Model Trains

Nov 2001

Going Places with Maths

If you ask anyone what they dislike about trains, the chances are they will say one of two things: "They're always late" or "They're too crowded". As it happens, both of these problems have been studied using mathematical modelling techniques. This article looks at the latter problem, a topic known as "Peak Load Management".

An unusual sight on our railways...
©trainweb.com

The problem of predicting train loads (though not always reducing crowding!) has been successfully tackled by mathematicians working as consultants within the rail industry. This article will also give a feel for the techniques and approaches used by such consultants, which is highly representative of the way mathematics is used in real-life.

To start thinking about this problem, we will first need a clear definition, something better than "They're too crowded"! Getting to the first definition should be simple:

At certain times of the day, trains become very crowded, due to people wanting to travel to and from work.

The diagram below shows how demand for a commuter train service typically varies during the day. Peak Load Management is about trying to cope with this changing demand, without trains becoming too overcrowded.

Fine, but we need to understand exactly what the consultant is required to do about it! Here is a more thorough definition of the problem:

Trains are crowded at peak times. This causes dissatisfaction amongst passengers, and may lead to fewer people using the trains.

Train timetables are complicated - it is difficult to know which trains people will prefer, or if the right amount of rolling stock is currently being used for each route. Lengths of trains, frequency and stopping patterns can all be altered.

It is even more difficult to know how people will behave when changes are made to the timetable or rolling stock. For example, is it better to introduce more frequent, smaller trains, or to make current trains longer?

If more rolling stock is to be used, then a firm prediction must be made of how much is needed. Having too much wastes money, having too little drives customers away.

How Mathematics can help

Mathematical modelling has been used to tackle this problem for many years, and a core approach is well established. However, in each project there are interesting variations, depending on the client's precise needs. In this article we'll look at a generic outline of how the mathematical model is built up, covering both the basic principles and some special cases from recent projects.

There are three basic stages:

Understanding the choices customers are making at present;
Building models which can help understand future choices;
Using the model to produce results meaningful to the client.

1. Understanding current choices

There is a mathematical model which has been used for many years to model customer behaviour. Let's look at the factors that such a model would have to include.

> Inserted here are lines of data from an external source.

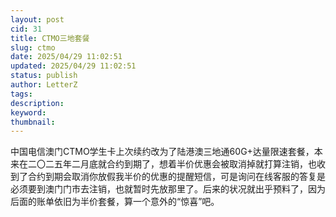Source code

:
 ```yaml
---
layout: post
cid: 31
title: CTMO三地套餐
slug: ctmo
date: 2025/04/29 11:02:51
updated: 2025/04/29 11:02:51
status: publish
author: LetterZ
tags: 
description: 
keyword: 
thumbnail: 
---
```



中国电信澳门CTMO学生卡上次续约改为了陆港澳三地通60G+达量限速套餐，本来在二〇二五年二月底就合约到期了，想着半价优惠会被取消掉就打算注销，也收到了合约到期会取消你放假我半价的优惠的提醒短信，可是询问在线客服的答复是必须要到澳门门市去注销，也就暂时先放那里了。后来的状况就出乎预料了，因为后面的账单依旧为半价套餐，算一个意外的“惊喜”吧。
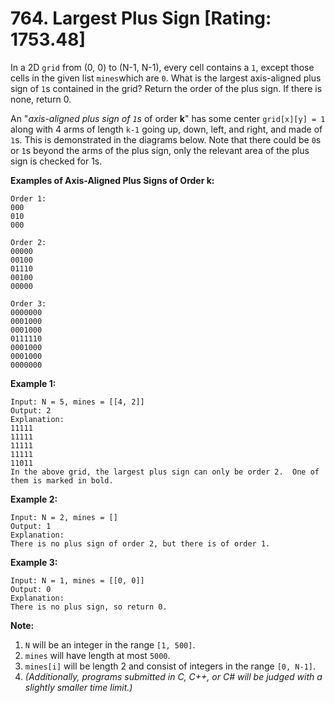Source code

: # 764. Largest Plus Sign [Rating: 1753.48]

In a 2D `grid` from (0, 0) to (N-1, N-1), every cell contains a `1`, except those cells in the given list `mines`which are `0`. What is the largest axis-aligned plus sign of `1`s contained in the grid? Return the order of the plus sign. If there is none, return 0.

An "*axis-aligned plus sign of `1`s* of order **k**" has some center `grid[x][y] = 1` along with 4 arms of length `k-1` going up, down, left, and right, and made of `1`s. This is demonstrated in the diagrams below. Note that there could be `0`s or `1`s beyond the arms of the plus sign, only the relevant area of the plus sign is checked for 1s.



**Examples of Axis-Aligned Plus Signs of Order k:**

```
Order 1:
000
010
000

Order 2:
00000
00100
01110
00100
00000

Order 3:
0000000
0001000
0001000
0111110
0001000
0001000
0000000
```



**Example 1:**

```
Input: N = 5, mines = [[4, 2]]
Output: 2
Explanation:
11111
11111
11111
11111
11011
In the above grid, the largest plus sign can only be order 2.  One of them is marked in bold.
```



**Example 2:**

```
Input: N = 2, mines = []
Output: 1
Explanation:
There is no plus sign of order 2, but there is of order 1.
```



**Example 3:**

```
Input: N = 1, mines = [[0, 0]]
Output: 0
Explanation:
There is no plus sign, so return 0.
```



**Note:**

1. `N` will be an integer in the range `[1, 500]`.
2. `mines` will have length at most `5000`.
3. `mines[i]` will be length 2 and consist of integers in the range `[0, N-1]`.
4. *(Additionally, programs submitted in C, C++, or C# will be judged with a slightly smaller time limit.)*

Thinking about customer choices

Getting from A to B.
©trainweb.com

If we think simply about the choices passengers must make, then it is clear that each customer wishes to get from a point A to a point B. Customers want to do this in the shortest amount of time possible, and to arrive at the time that suits them. They may also have some preferences about the type of train they travel on; for example, regular travellers may prefer to avoid certain very crowded trains.

Since the ideal journey would be one that took no time at all, and every other journey of course falls short of this ideal, we can think of the problem as a minimisation problem. Each customer tries to minimise some combination of the inevitable (at least until train companies utilise teleport technology!) real-world inconveniences of travel. We'll call this combination the attractiveness of a train to a customer who can choose between a number of different trains.

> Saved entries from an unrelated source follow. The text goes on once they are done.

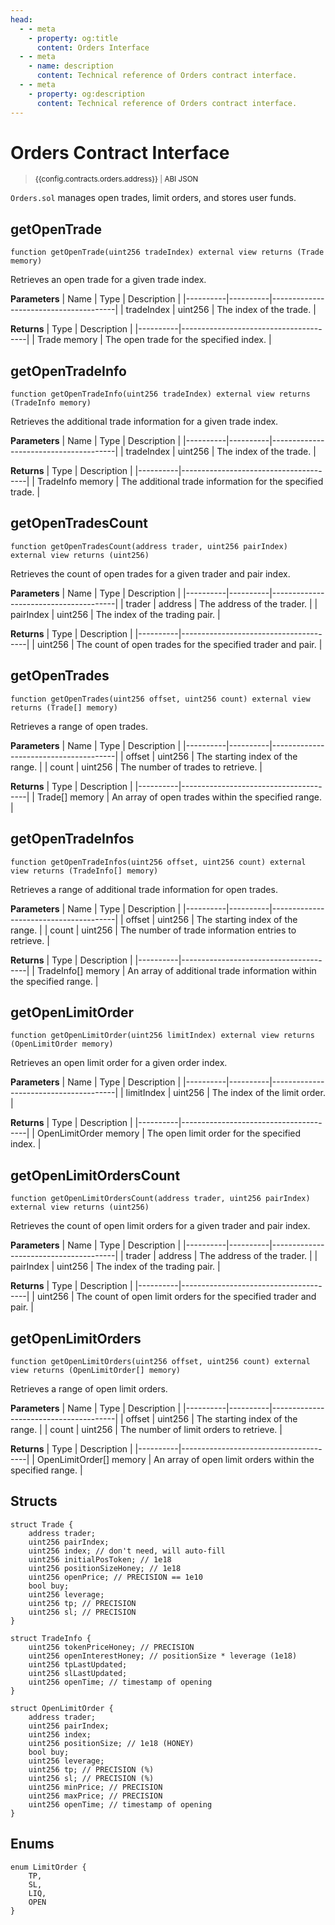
 ```yaml
---
head:
  - - meta
    - property: og:title
      content: Orders Interface
  - - meta
    - name: description
      content: Technical reference of Orders contract interface.
  - - meta
    - property: og:description
      content: Technical reference of Orders contract interface.
---
```


<script setup>
  import config from '@berachain/config/constants.json';
</script>

# Orders Contract Interface

> <small><a target="_blank" :href="config.mainnet.dapps.berascan.url + 'address/' + config.contracts.orders.address">{{config.contracts.orders.address}}</a><span v-if="config.contracts.orders.abi">&nbsp;|&nbsp;<a target="_blank" :href="config.contracts.orders.abi">ABI JSON</a></span></small>

`Orders.sol` manages open trades, limit orders, and stores user funds.

## getOpenTrade

```solidity
function getOpenTrade(uint256 tradeIndex) external view returns (Trade memory)
```

Retrieves an open trade for a given trade index.

**Parameters**
| Name | Type | Description |
|----------|----------|---------------------------------------|
| tradeIndex | uint256 | The index of the trade. |

**Returns**
| Type | Description |
|----------|---------------------------------------|
| Trade memory | The open trade for the specified index. |

## getOpenTradeInfo

```solidity
function getOpenTradeInfo(uint256 tradeIndex) external view returns (TradeInfo memory)
```

Retrieves the additional trade information for a given trade index.

**Parameters**
| Name | Type | Description |
|----------|----------|---------------------------------------|
| tradeIndex | uint256 | The index of the trade. |

**Returns**
| Type | Description |
|----------|---------------------------------------|
| TradeInfo memory | The additional trade information for the specified trade. |

## getOpenTradesCount

```solidity
function getOpenTradesCount(address trader, uint256 pairIndex) external view returns (uint256)
```

Retrieves the count of open trades for a given trader and pair index.

**Parameters**
| Name | Type | Description |
|----------|----------|---------------------------------------|
| trader | address | The address of the trader. |
| pairIndex | uint256 | The index of the trading pair. |

**Returns**
| Type | Description |
|----------|---------------------------------------|
| uint256 | The count of open trades for the specified trader and pair. |

## getOpenTrades

```solidity
function getOpenTrades(uint256 offset, uint256 count) external view returns (Trade[] memory)
```

Retrieves a range of open trades.

**Parameters**
| Name | Type | Description |
|----------|----------|---------------------------------------|
| offset | uint256 | The starting index of the range. |
| count | uint256 | The number of trades to retrieve. |

**Returns**
| Type | Description |
|----------|---------------------------------------|
| Trade[] memory | An array of open trades within the specified range. |

## getOpenTradeInfos

```solidity
function getOpenTradeInfos(uint256 offset, uint256 count) external view returns (TradeInfo[] memory)
```

Retrieves a range of additional trade information for open trades.

**Parameters**
| Name | Type | Description |
|----------|----------|---------------------------------------|
| offset | uint256 | The starting index of the range. |
| count | uint256 | The number of trade information entries to retrieve. |

**Returns**
| Type | Description |
|----------|---------------------------------------|
| TradeInfo[] memory | An array of additional trade information within the specified range. |

## getOpenLimitOrder

```solidity
function getOpenLimitOrder(uint256 limitIndex) external view returns (OpenLimitOrder memory)
```

Retrieves an open limit order for a given order index.

**Parameters**
| Name | Type | Description |
|----------|----------|---------------------------------------|
| limitIndex | uint256 | The index of the limit order. |

**Returns**
| Type | Description |
|----------|---------------------------------------|
| OpenLimitOrder memory | The open limit order for the specified index. |

## getOpenLimitOrdersCount

```solidity
function getOpenLimitOrdersCount(address trader, uint256 pairIndex) external view returns (uint256)
```

Retrieves the count of open limit orders for a given trader and pair index.

**Parameters**
| Name | Type | Description |
|----------|----------|---------------------------------------|
| trader | address | The address of the trader. |
| pairIndex | uint256 | The index of the trading pair. |

**Returns**
| Type | Description |
|----------|---------------------------------------|
| uint256 | The count of open limit orders for the specified trader and pair. |

## getOpenLimitOrders

```solidity
function getOpenLimitOrders(uint256 offset, uint256 count) external view returns (OpenLimitOrder[] memory)
```

Retrieves a range of open limit orders.

**Parameters**
| Name | Type | Description |
|----------|----------|---------------------------------------|
| offset | uint256 | The starting index of the range. |
| count | uint256 | The number of limit orders to retrieve. |

**Returns**
| Type | Description |
|----------|---------------------------------------|
| OpenLimitOrder[] memory | An array of open limit orders within the specified range. |

## Structs

```solidity
struct Trade {
    address trader;
    uint256 pairIndex;
    uint256 index; // don't need, will auto-fill
    uint256 initialPosToken; // 1e18
    uint256 positionSizeHoney; // 1e18
    uint256 openPrice; // PRECISION == 1e10
    bool buy;
    uint256 leverage;
    uint256 tp; // PRECISION
    uint256 sl; // PRECISION
}

struct TradeInfo {
    uint256 tokenPriceHoney; // PRECISION
    uint256 openInterestHoney; // positionSize * leverage (1e18)
    uint256 tpLastUpdated;
    uint256 slLastUpdated;
    uint256 openTime; // timestamp of opening
}

struct OpenLimitOrder {
    address trader;
    uint256 pairIndex;
    uint256 index;
    uint256 positionSize; // 1e18 (HONEY)
    bool buy;
    uint256 leverage;
    uint256 tp; // PRECISION (%)
    uint256 sl; // PRECISION (%)
    uint256 minPrice; // PRECISION
    uint256 maxPrice; // PRECISION
    uint256 openTime; // timestamp of opening
}
```

## Enums

```solidity
enum LimitOrder {
    TP,
    SL,
    LIQ,
    OPEN
}
```
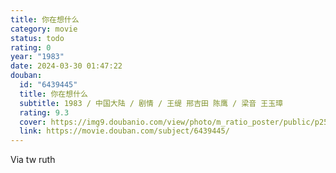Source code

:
 ```yaml
---
title: 你在想什么
category: movie
status: todo
rating: 0
year: "1983"
date: 2024-03-30 01:47:22
douban:
  id: "6439445"
  title: 你在想什么
  subtitle: 1983 / 中国大陆 / 剧情 / 王缇 邢吉田 陈鹰 / 梁音 王玉璋
  rating: 9.3
  cover: https://img9.doubanio.com/view/photo/m_ratio_poster/public/p2580528636.jpg
  link: https://movie.douban.com/subject/6439445/
---
```


Via tw ruth 
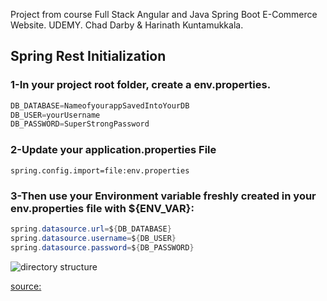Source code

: Project from course
Full Stack Angular and Java Spring Boot E-Commerce Website. UDEMY. Chad Darby & Harinath Kuntamukkala.


## Spring Rest Initialization

### 1-In your project root folder, create a env.properties.
```java
DB_DATABASE=NameofyourappSavedIntoYourDB
DB_USER=yourUsername
DB_PASSWORD=SuperStrongPassword
```

### 2-Update your application.properties File
`spring.config.import=file:env.properties`
	
### 3-Then use your Environment variable freshly created in your env.properties file with ${ENV_VAR}:

```java
spring.datasource.url=${DB_DATABASE}
spring.datasource.username=${DB_USER}
spring.datasource.password=${DB_PASSWORD}
```
![directory structure](https://www.dropbox.com/scl/fi/zvic8fy6x421ibjpyh5pp/spring_app_dir.png?rlkey=39wpyesziir4n5htii000qpsw&st=58slbtvr&raw=1)
	
[source:]( https://medium.com/@Marou_arnault/spring-boot-hide-your-credentials-fb1ca22ae911)
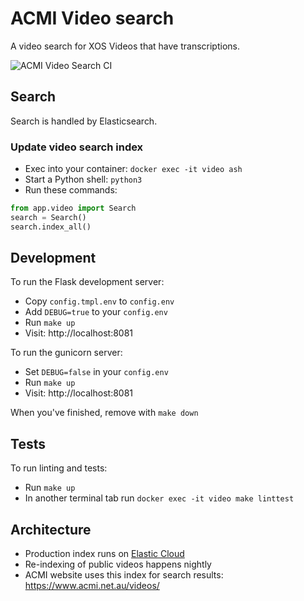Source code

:# ACMI Video search

A video search for XOS Videos that have transcriptions.

![ACMI Video Search CI](https://github.com/ACMILabs/video-search/workflows/ACMI%20Video%20Search%20CI/badge.svg)

## Search

Search is handled by Elasticsearch.

### Update video search index

* Exec into your container: `docker exec -it video ash`
* Start a Python shell: `python3`
* Run these commands:

```python
from app.video import Search
search = Search()
search.index_all()
```

## Development

To run the Flask development server:

* Copy `config.tmpl.env` to `config.env`
* Add `DEBUG=true` to your `config.env`
* Run `make up`
* Visit: http://localhost:8081

To run the gunicorn server:

* Set `DEBUG=false` in your `config.env`
* Run `make up`
* Visit: http://localhost:8081

When you've finished, remove with `make down`

## Tests

To run linting and tests:

* Run `make up`
* In another terminal tab run `docker exec -it video make linttest`

## Architecture

* Production index runs on [Elastic Cloud](https://www.elastic.co/cloud)
* Re-indexing of public videos happens nightly
* ACMI website uses this index for search results: https://www.acmi.net.au/videos/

The first factor to take into account in describing this attractiveness is the length of time the journey takes. If this were the only factor, we could write $A_{C, T} = t_{C, T},$ where $A_{C, T}$ is the attractiveness of train T for customer C, and $t_{C, T}$ is the journey time on train T of the journey customer C wishes to make.

This first attempt is very crude, but we can improve it by also taking into account the difference between the time the customer wanted to arrive at, and the actual arrival time of the train: $A_{C, T} = t_{C, T} - N (a_{T} - d_{C}),$ where $a_{T}$ is the actual arrival time on train $T$ , $d_{C}$ is the time the customer would have liked to arrive at, and $N$ is a number telling us how much better or worse it is to be an extra minute early or late, compared with an extra minute spent travelling.

This equation means that the attractiveness of a train arriving exactly at the desired arrival time equals the travel time. For a train arriving 5 minutes before or after the desired arrival time, there is a further penalty of $5 \times N$ . \par The final factor we will take into account is the crowding on the train. We modify the equation further, to get $A_{C, T} = [t_{C, T} - N (a_{T} - d_{C})] \times f (l_{T} / c_{T}),$ where $l_{T}$ is the trainload, $c_{T}$ is the number of seats on the train, and $f$ is a factor describing the importance of crowding.

When this equation is used to describe the attractiveness of trains, the result looks something like the diagram below. Because of its appearance, this is called a "rooftop chart".

For a customer with a given arrival time, the attractiveness of a train is equal to the travel time, plus an allowance for the distance from their preferred arrival time. Using the graph, this means finding the train with the smallest attractiveness value at the customer's preferred arrival time. (Remember, as journey time increases, so does attractiveness. This means the trains become more "attractive" to customers as our attractiveness measure decreases.) For someone wanting to arrive at 12:15, Train 1 and Train 2 are equally attractive. Any earlier, and Train 1 becomes more attractive, any later and Train 2 wins.

In this way, we can begin to reason about how people make choices between trains. The approach can be revised as needed when we wish to look at other issues, such as level of crowding, or if we wish to take into account, say, departure rather than arrival time.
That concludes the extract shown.